This week's book giveaway is in the OO, Patterns, UML and Refactoring forum. We're giving away four copies of Refactoring for Software Design Smells: Managing Technical Debt and have Girish Suryanarayana, Ganesh Samarthyam & Tushar Sharma on-line! See this thread for details.
"chandra", The Java Ranch has thousands of visitors every week, many with surprisingly similar names. To avoid confusion we have a naming convention, described at http://www.javaranch.com/name.jsp . We require names to have at least two words, separated by a space, and strongly recommend that you use your full real name. Please choose a new name which meets the requirements. Thanks.
SAX is a stream-based parsing process. You can easily configure a SAX parse to grab certain tags and/or their contents, and ignore others. This makes it quick and effective for extracting specific information from potentially large XML sources. DOM is a document-based parsing process. A DOM parser reads a whole XML source into a large, complex internal structure and provides lots of operations to extract, insert and modify the loaded data. DOM is good for when you need to load and transform whole documents, or create new XML documents in memory ready for such a peocess.
I would like to add that because, as Frank already explained, DOM parses the complete XML document into a large data structure in memory, there are some pretty bad performance issues, especially when you are dealing with larger documents. I have to admit that I have not used SAX myself, but all my co-workers swear by it and I am going to use it in my future projects (if at all possible). Of course, there might be cases where the event-based SAX parser cannot be applied, but I suspect that it will work more often than not, especially if you have some control over the XML that you are processing. -Mirko
Originally posted by Frank Carver: SAX is a stream-based parsing process. You can easily configure a SAX parse to grab certain tags and/or their contents, and ignore others. This makes it quick and effective for extracting specific information from potentially large XML sources. DOM is a document-based parsing process. A DOM parser reads a whole XML source into a large, complex internal structure and provides lots of operations to extract, insert and modify the loaded data. DOM is good for when you need to load and transform whole documents, or create new XML documents in memory ready for such a peocess.

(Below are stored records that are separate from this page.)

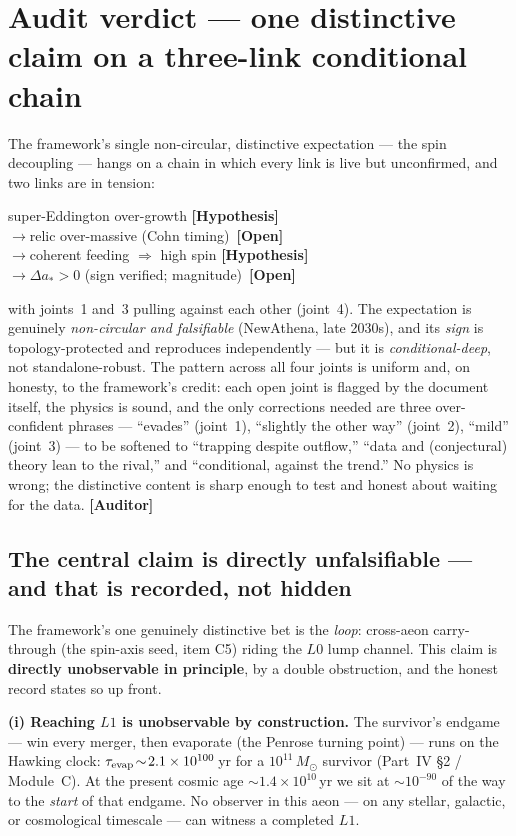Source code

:\documentclass[11pt]{article}
\newcommand{\Hyp}{\textbf{\textcolor{blue!55!black}{[Hypothesis]}}}
\newcommand{\Open}{\textbf{\textcolor{gray!10!black}{[Open]}}}
\newcommand{\Auditor}{\textbf{\textcolor{teal!55!black}{[Auditor]}}}
\newcommand{\msun}{M_\odot}
\begin{document}
\section{Audit verdict --- one distinctive claim on a three-link conditional chain}
The framework's single non-circular, distinctive expectation --- the spin decoupling --- hangs on a chain in which every link is live but unconfirmed, and two links are in tension:
\begin{center}\small
super-Eddington over-growth \quad \Hyp \\[2pt]
$\longrightarrow$\quad relic over-massive \quad (Cohn timing)\ \Open \\[2pt]
$\longrightarrow$\quad coherent feeding $\Rightarrow$ high spin \quad \Hyp \\[2pt]
$\longrightarrow$\quad $\Delta a_\ast>0$ \quad (sign verified; magnitude)\ \Open
\end{center}
with joints~1 and~3 pulling against each other (joint~4). The expectation is genuinely \emph{non-circular and falsifiable} (NewAthena, late 2030s), and its \emph{sign} is topology-protected and reproduces independently --- but it is \emph{conditional-deep}, not standalone-robust. The pattern across all four joints is uniform and, on honesty, to the framework's credit: each open joint is flagged by the document itself, the physics is sound, and the only corrections needed are three over-confident phrases --- ``evades'' (joint~1), ``slightly the other way'' (joint~2), ``mild'' (joint~3) --- to be softened to ``trapping despite outflow,'' ``data and (conjectural) theory lean to the rival,'' and ``conditional, against the trend.'' No physics is wrong; the distinctive content is sharp enough to test and honest about waiting for the data. \Auditor



\subsection{The central claim is directly unfalsifiable --- and that is recorded, not hidden}
The framework's one genuinely distinctive bet is the \emph{loop}: cross-aeon carry-through (the spin-axis seed, item C5) riding the $L0$ lump channel. This claim is \textbf{directly unobservable in principle}, by a double obstruction, and the honest record states so up front.

\textbf{(i) Reaching $L1$ is unobservable by construction.} The survivor's endgame --- win every merger, then evaporate (the Penrose turning point) --- runs on the Hawking clock: $\tau_{\rm evap}\!\sim\!2.1\times10^{100}$\,yr for a $10^{11}\,\msun$ survivor (Part~IV \S2 / Module~C). At the present cosmic age $\sim\!1.4\times10^{10}$\,yr we sit at $\sim\!10^{-90}$ of the way to the \emph{start} of that endgame. No observer in this aeon --- on any stellar, galactic, or cosmological timescale --- can witness a completed $L1$.
\end{document}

Another important different is that SAX is read-only while DOM is read-write. This means SAX doesnot have any facility using which one can change the content of the XML document being parsed. On the otherhand, DOM provides mutator methods to get/set XML data and the changes done during parsing are durable. Perhaps this is the one of the most compelling reason to consider DOM-parsing despite of its performance issues. Ofcourse one can always implement a hybrid-SAX that allows manipulating the XML content. It is not impossible, but may be redundant since DOM is available out there which can do the exact same thing! Hope that helps, ------------------ Ajith Kallambella M. Sun Certified Programmer for the Java2 Platform.
Open Group Certified Distinguished IT Architect. Open Group Certified Master IT Architect. Sun Certified Architect (SCEA).
Joined: Jan 07, 1999
Which approach to use also depends on the ultimate use for the data. If you are parsing the XML in order to build some application-specific data structure from it, then using DOM can result in even larger memory requirements, as you duplicate all the information in the DOM while building it. Don't forget though, that there is a difference between the DOM and a DOM. You can build your own lighter-weight Document Object Model, using SAX or any other simple parsing system. JDOM is an example of this; it's a full document model which is much easier to traverse in Java than using the official DOM interface.
1)SAX is faster than DOM. 2)SAX is good for large documents because it takes comparitively less memory than Dom. 3)SAX takes less time to read a document where as Dom takes more time. 4)With SAX we can access data but we can't modify data. 5)We can stop the SAX parsing when ever and where ever you want. 6)SAX is sequential parsing but with DOM we can move to back also. 7)To parse machine generated code SAX is better.To parse human readable documents DOM is useful.
[This message has been edited by Murali Mohan (edited June 15, 2001).]
I have an large XML file (1GB) and need to transform it to an another xml file. DOM based approch takes a lot time that's why I'm searching for a SAX based XSLT processor. Now every XSLT processor use SAX and DOM internally but during transformation most of them use DOM internally. Can any one give a XSLT parser name which can transform a big XML file and can give output a big xml file using SAX.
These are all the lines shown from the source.